In my most recent entry, I noticed that the results I can expect from enacting such a sinful death, appear not only to be a condition I was born with, but also appear to be endemic to the race of Man (and other races?) throughout known human history. Creation itself, and mankind in particular, has apparently Fallen; and the probabilities point (in mankind's case) to an original pair, male and female, of fallen humans within our species.

This entry begins chapter 40, "a history of the Fall", in my original text. Some side commentary I would otherwise relegate to footnotes, is included below in [Footnote] text. Where I thought a footnote would be too disruptive to represent in my main text, I have put it into the comments below instead; this will be marked where so.

.......[excerpt begins here]

In the previous chapter I deduced, that given the universality of certain observations (observations sceptics not only agree with but often use as grounds for their scepticism!), and given the validity of previous deductions on my part concerning the existence and character of God; the human race as a species is in a condition we must have 'fallen into' through the willful intransigence of (at least some of) our progenitors. I do not think I successfully deduced that there must have been only two ancestors to our species--an Adam and Eve--but I think I successfully induced that such a pair, falling either simultaneously or in quick succession, grants the highest intuitive probability of the condition spreading successfully throughout the whole human species so early, so prevalently, and in the face of what must have been so many inefficiencies contingent to the new condition. [Footnote: in other words, the fewer the fallens and the more the unfallens in a population, the more unlikely the fallens would have superceded the species--yet the species has been superceded by the fallens.]

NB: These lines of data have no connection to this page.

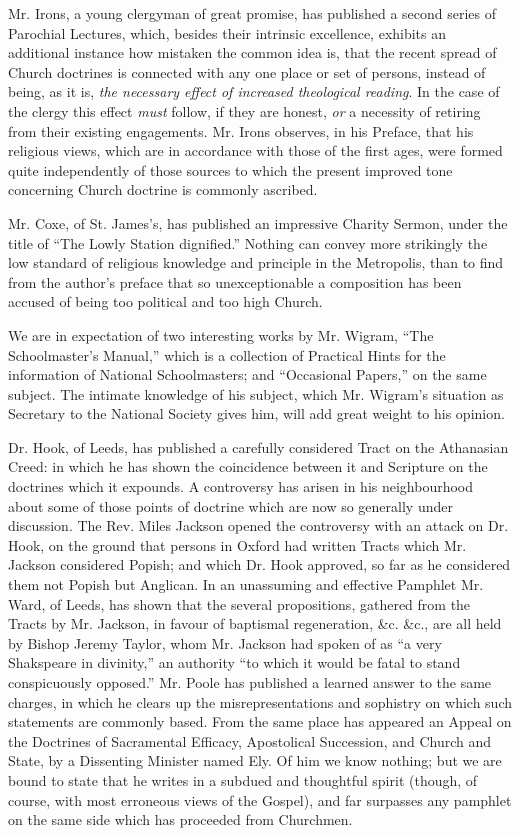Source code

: Mr. Irons, a young clergyman of great promise, has
published a second series of Parochial Lectures, which, besides their
intrinsic excellence, exhibits an additional instance how mistaken the
common idea is, that the recent spread of Church doctrines is connected
with any one place or set of persons, instead of being, as it is, \emph{the
necessary effect of increased theological reading}. In the case of
the clergy this effect \emph{must} follow, if they are honest, \emph{or}
a necessity of retiring from their existing engagements. Mr. Irons
observes, in his Preface, that his religious views, which are in
accordance with those of the first ages, were formed quite independently
of those sources to which the present improved tone concerning Church
doctrine is commonly ascribed.

Mr. Coxe, of St. James's, has published an
impressive Charity Sermon, under the title of ``The Lowly Station
dignified.'' Nothing can convey more strikingly the low standard of
religious knowledge and principle in the Metropolis, than to find from
the author's preface that so unexceptionable a composition has been
accused of being too political and too high Church.

We are in expectation of two interesting works by
Mr. Wigram, ``The Schoolmaster's Manual,'' which is a collection of
Practical Hints for the information of National Schoolmasters; and ``Occasional
Papers,'' on the same subject. The intimate knowledge of his subject,
which Mr. Wigram's situation as Secretary to the National Society gives
him, will add great weight to his opinion.

Dr. Hook, of Leeds, has published a carefully
considered Tract on the Athanasian Creed: in which he has shown the
coincidence between it and Scripture on the doctrines which it expounds.
A controversy has arisen in his neighbourhood about some of those points
of doctrine which are now so generally under discussion. The Rev. Miles
Jackson opened the controversy with an attack on Dr. Hook, on the ground
that persons in Oxford had written Tracts which Mr. Jackson considered
Popish; and which Dr. Hook approved, so far as he considered them not
Popish but Anglican. In an unassuming and effective Pamphlet Mr. Ward,
of Leeds, has shown that the several propositions, gathered from the
Tracts by Mr. Jackson, in favour of baptismal regeneration, \&c.
\&c., are all held by Bishop Jeremy Taylor, whom Mr. Jackson had
spoken of as ``a very Shakspeare in divinity,'' an authority ``to which it
would be fatal to stand conspicuously opposed.'' Mr. Poole has published
a learned answer to the same charges, in which he clears up the
misrepresentations and sophistry on which such statements are commonly
based. From the same place has appeared an Appeal on the Doctrines of
Sacramental Efficacy, Apostolical Succession, and Church and State, by a
Dissenting Minister named Ely. Of him we know nothing; but we are bound
to state that he writes in a subdued and thoughtful spirit (though, of
course, with most erroneous views of the Gospel), and far surpasses any
pamphlet on the same side which has proceeded from Churchmen.

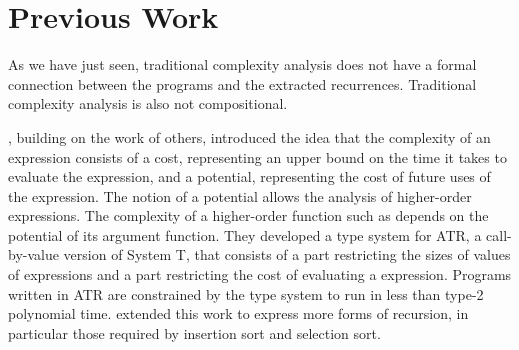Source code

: \section{Previous Work}

As we have just seen, traditional complexity analysis does not have a formal
connection between the programs and the extracted recurrences. Traditional
complexity analysis is also not compositional.



\citet{Danner2007}, building on the work of others, introduced the
idea that the complexity of an expression consists of a cost, representing an
upper bound on the time it takes to evaluate the expression, and a potential,
representing the cost of future uses of the expression.  The notion of a
potential allows the analysis of higher-order expressions.  The complexity of a
higher-order function such as  depends on the potential of its argument
function.  They developed a type system for ATR, a call-by-value version of
System T, that consists of a part restricting the sizes of values of
expressions and a part restricting the cost of evaluating a expression.
Programs written in ATR are constrained by the type system to run in less
than type-2 polynomial time.  \citet{Danner2009} extended this work to express
more forms of recursion, in particular those required by insertion sort and
selection sort.



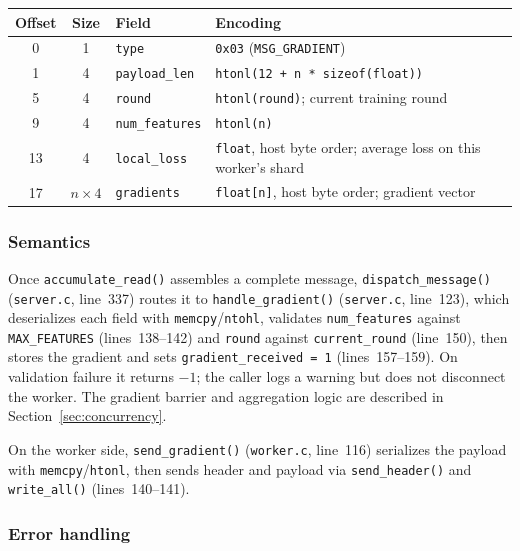 \documentclass[11pt]{article}
\begin{document}
\begin{table}[H]
\centering
\begin{tabular}{@{}c c l l@{}}
\toprule
\textbf{Offset} & \textbf{Size} & \textbf{Field} & \textbf{Encoding} \\
\midrule
0  & 1             & \texttt{type}         & \texttt{0x03} (\texttt{MSG\_GRADIENT}) \\
1  & 4             & \texttt{payload\_len} & \texttt{htonl(12 + n * sizeof(float))} \\
5  & 4             & \texttt{round}        & \texttt{htonl(round)}; current training round \\
9  & 4             & \texttt{num\_features} & \texttt{htonl(n)} \\
13 & 4             & \texttt{local\_loss}  & \texttt{float}, host byte order; average loss on this worker's shard \\
17 & $n \times 4$  & \texttt{gradients}    & \texttt{float[n]}, host byte order; gradient vector \\
\bottomrule
\end{tabular}
\end{table}

\subsubsection*{Semantics}
Once \texttt{accumulate\_read()} assembles a complete message,
\texttt{dispatch\_message()} (\texttt{server.c}, line~337) routes it to
\texttt{handle\_gradient()} (\texttt{server.c}, line~123), which deserializes
each field with \texttt{memcpy}/\texttt{ntohl}, validates
\texttt{num\_features} against \texttt{MAX\_FEATURES} (lines~138--142) and
\texttt{round} against \texttt{current\_round} (line~150), then stores the
gradient and sets \texttt{gradient\_received = 1} (lines~157--159). On
validation failure it returns $-1$; the caller logs a warning but does not
disconnect the worker. The gradient barrier and aggregation logic are described
in Section~\ref{sec:concurrency}.

On the worker side, \texttt{send\_gradient()} (\texttt{worker.c}, line~116)
serializes the payload with \texttt{memcpy}/\texttt{htonl}, then sends header
and payload via \texttt{send\_header()} and \texttt{write\_all()}
(lines~140--141).

\subsubsection*{Error handling}
\end{document}
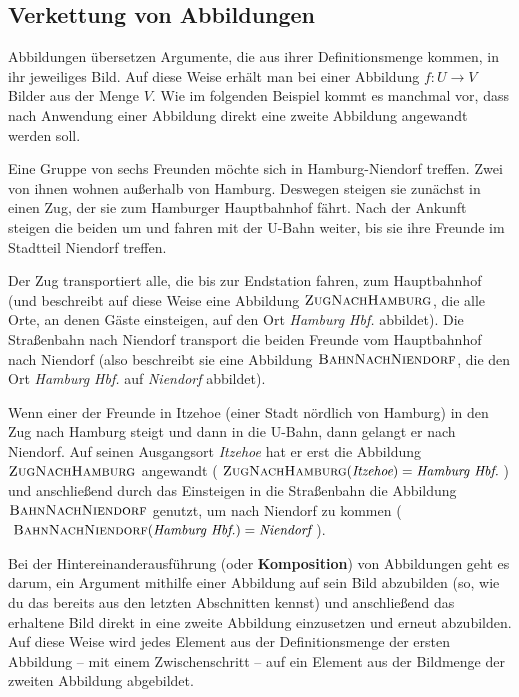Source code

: \documentclass[../../main.tex]{subfiles}
\begin{document}
\subsection{Verkettung von Abbildungen}
\label{sec:abbildungen_verkettung}

Abbildungen übersetzen Argumente, die aus ihrer Definitionsmenge kommen, in ihr jeweiliges Bild. Auf diese Weise erhält man bei einer Abbildung $f\colon U\rightarrow V$ Bilder aus der Menge $V$. Wie im folgenden Beispiel kommt es manchmal vor, dass nach Anwendung einer Abbildung direkt eine zweite Abbildung angewandt werden soll.

\begin{example}{}
    Eine Gruppe von sechs Freunden möchte sich in Hamburg-Niendorf treffen. Zwei von ihnen wohnen außerhalb von Hamburg. Deswegen steigen sie zunächst in einen Zug, der sie zum Hamburger Hauptbahnhof fährt. Nach der Ankunft steigen die beiden um und fahren mit der U-Bahn weiter, bis sie ihre Freunde im Stadtteil Niendorf treffen.
    
    Der Zug transportiert alle, die bis zur Endstation fahren, zum Hauptbahnhof (und beschreibt auf diese Weise eine Abbildung $\textsc{ZugNachHamburg}$, die alle Orte, an denen Gäste einsteigen, auf den Ort \emph{Hamburg Hbf.} abbildet). Die Straßenbahn nach Niendorf transport die beiden Freunde vom Hauptbahnhof nach Niendorf (also beschreibt sie eine Abbildung $\textsc{BahnNachNiendorf}$, die den Ort \emph{Hamburg Hbf.} auf \emph{Niendorf} abbildet).
    
    Wenn einer der Freunde in Itzehoe (einer Stadt nördlich von Hamburg) in den Zug nach Hamburg steigt und dann in die U-Bahn, dann gelangt er nach Niendorf. Auf seinen Ausgangsort \emph{Itzehoe} hat er erst die Abbildung $\textsc{ZugNachHamburg}$ angewandt ($\textsc{ZugNachHamburg}(\emph{Itzehoe})=\emph{Hamburg Hbf.}$) und anschließend durch das Einsteigen in die Straßenbahn die Abbildung $\textsc{BahnNachNiendorf}$ genutzt, um nach Niendorf zu kommen ($\textsc{BahnNachNiendorf}(\emph{Hamburg Hbf.})=\emph{Niendorf}$).
\end{example}

Bei der Hintereinanderausführung (oder \textbf{Komposition}) von Abbildungen geht es darum, ein Argument mithilfe einer Abbildung auf sein Bild abzubilden (so, wie du das bereits aus den letzten Abschnitten kennst) und anschließend das erhaltene Bild direkt in eine zweite Abbildung einzusetzen und erneut abzubilden. Auf diese Weise wird jedes Element aus der Definitionsmenge der ersten Abbildung -- mit einem Zwischenschritt -- auf ein Element aus der Bildmenge der zweiten Abbildung abgebildet.
\end{document}

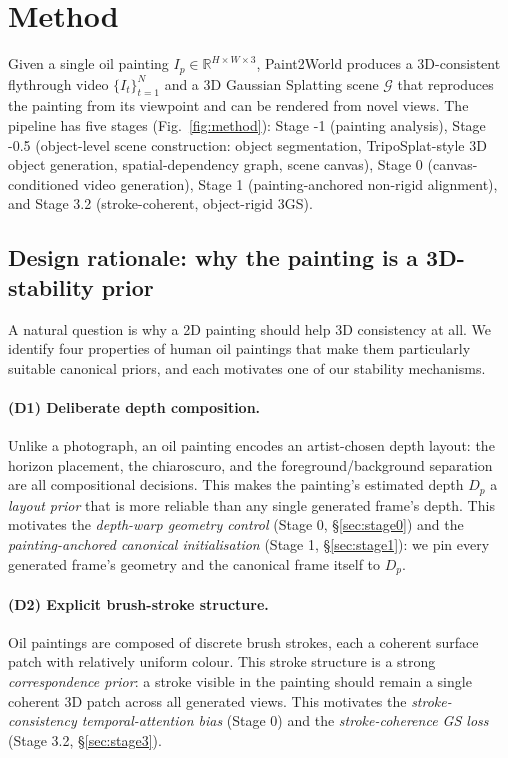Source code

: 
\section{Method}
\label{sec:method}

Given a single oil painting $I_p \in \mathbb{R}^{H\times W\times 3}$,
Paint2World produces a 3D-consistent flythrough video
$\{I_t\}_{t=1}^{N}$ and a 3D Gaussian Splatting scene $\mathcal{G}$ that
reproduces the painting from its viewpoint and can be rendered from novel
views. The pipeline has five stages (Fig.~\ref{fig:method}): Stage -1
(painting analysis), Stage -0.5 (object-level scene construction: object
segmentation, TripoSplat-style 3D object generation, spatial-dependency
graph, scene canvas), Stage 0 (canvas-conditioned video generation), Stage 1
(painting-anchored non-rigid alignment), and Stage 3.2 (stroke-coherent,
object-rigid 3GS).

\subsection{Design rationale: why the painting is a 3D-stability prior}
\label{sec:design}

A natural question is why a 2D painting should help 3D consistency at all.
We identify four properties of human oil paintings that make them
particularly suitable canonical priors, and each motivates one of our
stability mechanisms.

\paragraph{(D1) Deliberate depth composition.}
Unlike a photograph, an oil painting encodes an artist-chosen depth layout:
the horizon placement, the chiaroscuro, and the foreground/background
separation are all compositional decisions. This makes the painting's
estimated depth $D_p$ a \emph{layout prior} that is more reliable than any
single generated frame's depth. This motivates the \emph{depth-warp geometry
control} (Stage 0, \S\ref{sec:stage0}) and the \emph{painting-anchored
canonical initialisation} (Stage 1, \S\ref{sec:stage1}): we pin every
generated frame's geometry and the canonical frame itself to $D_p$.

\paragraph{(D2) Explicit brush-stroke structure.}
Oil paintings are composed of discrete brush strokes, each a coherent surface
patch with relatively uniform colour. This stroke structure is a strong
\emph{correspondence prior}: a stroke visible in the painting should remain a
single coherent 3D patch across all generated views. This motivates the
\emph{stroke-consistency temporal-attention bias} (Stage 0) and the
\emph{stroke-coherence GS loss} (Stage 3.2, \S\ref{sec:stage3}).

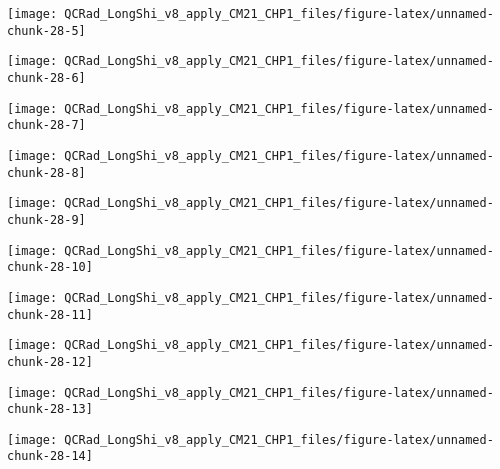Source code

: \documentclass[
  10pt,
  a4paper,oneside]{article}
\begin{document}
\begin{center}\texttt{[image: QCRad\_LongShi\_v8\_apply\_CM21\_CHP1\_files/figure-latex/unnamed-chunk-28-5]} \end{center}

\begin{center}\texttt{[image: QCRad\_LongShi\_v8\_apply\_CM21\_CHP1\_files/figure-latex/unnamed-chunk-28-6]} \end{center}

\begin{center}\texttt{[image: QCRad\_LongShi\_v8\_apply\_CM21\_CHP1\_files/figure-latex/unnamed-chunk-28-7]} \end{center}

\begin{center}\texttt{[image: QCRad\_LongShi\_v8\_apply\_CM21\_CHP1\_files/figure-latex/unnamed-chunk-28-8]} \end{center}

\begin{center}\texttt{[image: QCRad\_LongShi\_v8\_apply\_CM21\_CHP1\_files/figure-latex/unnamed-chunk-28-9]} \end{center}

\begin{center}\texttt{[image: QCRad\_LongShi\_v8\_apply\_CM21\_CHP1\_files/figure-latex/unnamed-chunk-28-10]} \end{center}

\begin{center}\texttt{[image: QCRad\_LongShi\_v8\_apply\_CM21\_CHP1\_files/figure-latex/unnamed-chunk-28-11]} \end{center}

\begin{center}\texttt{[image: QCRad\_LongShi\_v8\_apply\_CM21\_CHP1\_files/figure-latex/unnamed-chunk-28-12]} \end{center}

\begin{center}\texttt{[image: QCRad\_LongShi\_v8\_apply\_CM21\_CHP1\_files/figure-latex/unnamed-chunk-28-13]} \end{center}

\begin{center}\texttt{[image: QCRad\_LongShi\_v8\_apply\_CM21\_CHP1\_files/figure-latex/unnamed-chunk-28-14]} \end{center}
\end{document}
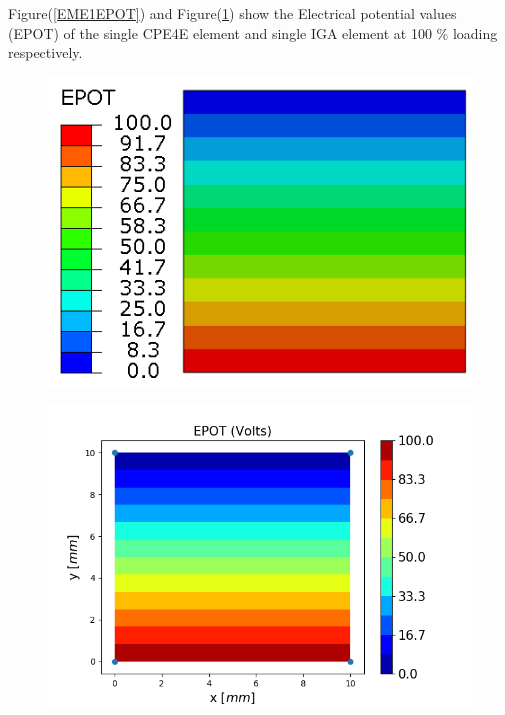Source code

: \documentclass[11pt]{article}
\begin{document}
Figure(\ref{EME1EPOT}) and Figure(\ref{EME1EPOT_IGA}) show the Electrical potential values (EPOT) of the single CPE4E element and single IGA element at 100 \% loading respectively. \\
\begin{figure}[H]
	\centering
	\begin{minipage}{.5\textwidth}
		\centering
		\includegraphics[width=1\linewidth]{EME1EPOT.png}
		\label{EME1EPOT}
	\end{minipage}%
	\begin{minipage}{.6\textwidth}
		\centering
		\includegraphics[width=1\linewidth]{EME1EPOT_IGA.png}
		\label{EME1EPOT_IGA}
	\end{minipage}
\end{figure}
\end{document}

For sake of simplicity in the next stage of my discussion, I will speak as if there was an original pair who fell. I think the probabilities point that way, and it certainly gells with the tradition I consider authoritative (even with many other traditions); but I remind my reader that it is not strictly necessary to my argument. It is, however, the easiest way to speak for convenience.

Many [currently unpublished] chapters ago, I went through some inferences, from principle to principle, to conclusions about how derivative sentiences (such as you and I) must relate to God. I concluded that my ability to derivatively act must proceed from a synthetic supernatural/natural 'shape': a shape formed physically, and also formed (superordinately to the physical) by God's own actions.

This must have also happened to the first sentient humans (and I provided two 'stories', one traditional, one more modern in form, which more-or-less described the process). This was the shape God intended for them to be in--they were 'made in His own image'--and I think that even many sceptics would agree (for they use this argument themselves!) that God's love and justice would not be such that He would make us as we are now. So there must have been some significant differences, as well as similarities, in these first sentients; including differences concerning how well they interacted with Nature.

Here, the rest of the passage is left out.